▸ Task to complete:
Beginning at the line that contains "4. Ketika diminta", transcribe every line up to the last one in the material below. Include no other lines.

· · · · · · ·

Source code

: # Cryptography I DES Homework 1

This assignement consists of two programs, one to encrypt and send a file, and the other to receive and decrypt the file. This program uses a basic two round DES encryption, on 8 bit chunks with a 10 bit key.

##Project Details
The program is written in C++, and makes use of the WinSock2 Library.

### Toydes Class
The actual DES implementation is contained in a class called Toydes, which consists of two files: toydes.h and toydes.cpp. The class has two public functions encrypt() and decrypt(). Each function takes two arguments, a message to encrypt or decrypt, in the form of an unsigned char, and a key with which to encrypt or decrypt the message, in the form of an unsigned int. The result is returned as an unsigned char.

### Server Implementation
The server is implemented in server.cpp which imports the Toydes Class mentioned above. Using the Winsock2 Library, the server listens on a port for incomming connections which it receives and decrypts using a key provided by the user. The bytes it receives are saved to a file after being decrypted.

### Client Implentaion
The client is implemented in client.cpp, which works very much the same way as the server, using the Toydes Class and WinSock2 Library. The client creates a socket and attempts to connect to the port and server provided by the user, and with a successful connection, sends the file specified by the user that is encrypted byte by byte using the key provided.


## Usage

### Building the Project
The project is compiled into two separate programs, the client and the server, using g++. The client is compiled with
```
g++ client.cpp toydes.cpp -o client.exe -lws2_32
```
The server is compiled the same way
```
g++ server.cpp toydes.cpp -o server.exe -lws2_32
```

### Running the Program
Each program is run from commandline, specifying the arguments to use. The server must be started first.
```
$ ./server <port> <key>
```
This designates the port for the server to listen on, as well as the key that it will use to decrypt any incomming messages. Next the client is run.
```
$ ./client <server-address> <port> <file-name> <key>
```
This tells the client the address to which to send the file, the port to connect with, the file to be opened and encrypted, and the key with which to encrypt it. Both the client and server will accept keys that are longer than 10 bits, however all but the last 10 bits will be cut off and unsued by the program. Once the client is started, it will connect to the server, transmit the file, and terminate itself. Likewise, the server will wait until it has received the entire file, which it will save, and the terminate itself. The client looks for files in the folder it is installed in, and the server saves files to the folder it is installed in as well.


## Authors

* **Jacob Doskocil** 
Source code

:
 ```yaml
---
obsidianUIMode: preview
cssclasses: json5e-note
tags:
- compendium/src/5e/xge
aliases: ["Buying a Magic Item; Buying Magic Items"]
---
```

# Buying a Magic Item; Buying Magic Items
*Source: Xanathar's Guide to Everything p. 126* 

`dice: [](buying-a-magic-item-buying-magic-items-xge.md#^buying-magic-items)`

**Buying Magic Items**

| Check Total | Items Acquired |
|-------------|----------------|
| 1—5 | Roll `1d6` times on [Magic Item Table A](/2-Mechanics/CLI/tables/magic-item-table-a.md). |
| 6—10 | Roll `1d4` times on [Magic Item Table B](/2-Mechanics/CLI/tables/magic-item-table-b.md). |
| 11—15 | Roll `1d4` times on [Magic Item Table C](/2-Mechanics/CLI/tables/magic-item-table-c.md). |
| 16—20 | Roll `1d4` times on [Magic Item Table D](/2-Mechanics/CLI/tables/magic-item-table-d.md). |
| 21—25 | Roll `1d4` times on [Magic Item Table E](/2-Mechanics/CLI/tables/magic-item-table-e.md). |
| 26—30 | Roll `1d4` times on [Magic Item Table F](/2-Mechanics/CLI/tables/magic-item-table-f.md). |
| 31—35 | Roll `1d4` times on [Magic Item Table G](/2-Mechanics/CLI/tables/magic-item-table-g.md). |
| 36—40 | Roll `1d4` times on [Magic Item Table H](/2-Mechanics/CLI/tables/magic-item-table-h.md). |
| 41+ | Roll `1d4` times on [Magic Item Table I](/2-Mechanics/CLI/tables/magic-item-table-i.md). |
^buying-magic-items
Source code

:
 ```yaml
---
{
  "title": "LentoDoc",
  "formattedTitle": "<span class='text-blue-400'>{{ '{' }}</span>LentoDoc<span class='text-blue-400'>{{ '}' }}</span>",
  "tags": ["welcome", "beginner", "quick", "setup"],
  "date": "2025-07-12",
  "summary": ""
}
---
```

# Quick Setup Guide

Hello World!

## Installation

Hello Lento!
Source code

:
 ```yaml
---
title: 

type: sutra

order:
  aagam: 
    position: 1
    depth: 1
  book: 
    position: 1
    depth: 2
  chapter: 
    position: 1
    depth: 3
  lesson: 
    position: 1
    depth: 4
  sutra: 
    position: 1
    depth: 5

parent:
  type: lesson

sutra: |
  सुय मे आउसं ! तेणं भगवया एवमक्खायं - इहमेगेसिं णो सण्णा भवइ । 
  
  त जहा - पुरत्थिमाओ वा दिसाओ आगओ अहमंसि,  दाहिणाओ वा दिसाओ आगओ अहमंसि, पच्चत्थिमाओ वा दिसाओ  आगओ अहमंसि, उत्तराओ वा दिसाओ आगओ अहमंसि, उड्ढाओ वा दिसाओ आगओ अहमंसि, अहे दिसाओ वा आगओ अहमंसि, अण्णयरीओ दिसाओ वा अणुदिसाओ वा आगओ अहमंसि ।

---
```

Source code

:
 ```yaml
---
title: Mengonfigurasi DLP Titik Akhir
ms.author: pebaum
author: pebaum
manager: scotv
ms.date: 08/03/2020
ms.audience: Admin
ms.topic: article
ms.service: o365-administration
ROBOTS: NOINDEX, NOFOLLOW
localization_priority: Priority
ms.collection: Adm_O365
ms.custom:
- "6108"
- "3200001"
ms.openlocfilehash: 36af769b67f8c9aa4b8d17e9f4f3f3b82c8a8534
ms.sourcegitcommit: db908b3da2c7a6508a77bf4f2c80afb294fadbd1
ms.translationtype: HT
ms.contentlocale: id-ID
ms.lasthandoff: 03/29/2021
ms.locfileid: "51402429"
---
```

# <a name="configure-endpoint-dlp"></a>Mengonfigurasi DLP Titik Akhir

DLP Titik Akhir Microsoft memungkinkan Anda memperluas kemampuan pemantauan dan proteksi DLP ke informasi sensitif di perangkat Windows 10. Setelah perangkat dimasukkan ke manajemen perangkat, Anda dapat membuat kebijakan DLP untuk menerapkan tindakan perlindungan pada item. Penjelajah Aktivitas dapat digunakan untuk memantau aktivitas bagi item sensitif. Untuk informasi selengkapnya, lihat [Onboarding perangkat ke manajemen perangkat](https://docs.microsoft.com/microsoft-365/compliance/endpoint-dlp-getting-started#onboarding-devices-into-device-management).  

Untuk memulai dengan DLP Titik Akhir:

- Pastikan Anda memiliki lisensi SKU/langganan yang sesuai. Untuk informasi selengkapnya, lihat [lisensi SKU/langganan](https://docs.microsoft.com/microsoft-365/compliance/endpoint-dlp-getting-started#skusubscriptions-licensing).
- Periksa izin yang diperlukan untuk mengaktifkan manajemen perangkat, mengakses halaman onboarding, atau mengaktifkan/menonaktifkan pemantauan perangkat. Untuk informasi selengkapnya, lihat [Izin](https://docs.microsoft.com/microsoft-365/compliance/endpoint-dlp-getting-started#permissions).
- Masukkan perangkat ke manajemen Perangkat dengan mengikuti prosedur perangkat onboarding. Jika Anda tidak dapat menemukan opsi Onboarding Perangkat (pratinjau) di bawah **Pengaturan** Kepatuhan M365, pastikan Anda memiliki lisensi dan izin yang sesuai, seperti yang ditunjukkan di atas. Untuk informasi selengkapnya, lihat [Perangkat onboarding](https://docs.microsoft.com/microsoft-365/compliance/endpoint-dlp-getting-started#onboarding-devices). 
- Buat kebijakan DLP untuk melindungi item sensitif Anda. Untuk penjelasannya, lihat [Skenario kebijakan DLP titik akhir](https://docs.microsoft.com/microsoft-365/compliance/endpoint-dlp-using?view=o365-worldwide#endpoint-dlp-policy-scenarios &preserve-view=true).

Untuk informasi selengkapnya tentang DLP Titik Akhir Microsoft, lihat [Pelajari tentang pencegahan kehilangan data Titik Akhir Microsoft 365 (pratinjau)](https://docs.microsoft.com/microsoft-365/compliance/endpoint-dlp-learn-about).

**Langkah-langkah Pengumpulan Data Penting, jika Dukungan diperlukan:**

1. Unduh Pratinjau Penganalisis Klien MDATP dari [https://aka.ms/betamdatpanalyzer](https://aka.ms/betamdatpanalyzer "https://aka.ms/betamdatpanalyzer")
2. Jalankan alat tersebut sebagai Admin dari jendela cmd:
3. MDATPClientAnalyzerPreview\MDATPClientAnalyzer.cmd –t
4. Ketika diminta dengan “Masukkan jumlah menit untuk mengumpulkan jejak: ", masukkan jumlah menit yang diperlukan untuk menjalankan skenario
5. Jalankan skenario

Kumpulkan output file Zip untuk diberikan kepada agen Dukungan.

· · · · · · ·

▸ Response for this exercise:
4. Ketika diminta dengan “Masukkan jumlah menit untuk mengumpulkan jejak: ", masukkan jumlah menit yang diperlukan untuk menjalankan skenario
5. Jalankan skenario

Kumpulkan output file Zip untuk diberikan kepada agen Dukungan.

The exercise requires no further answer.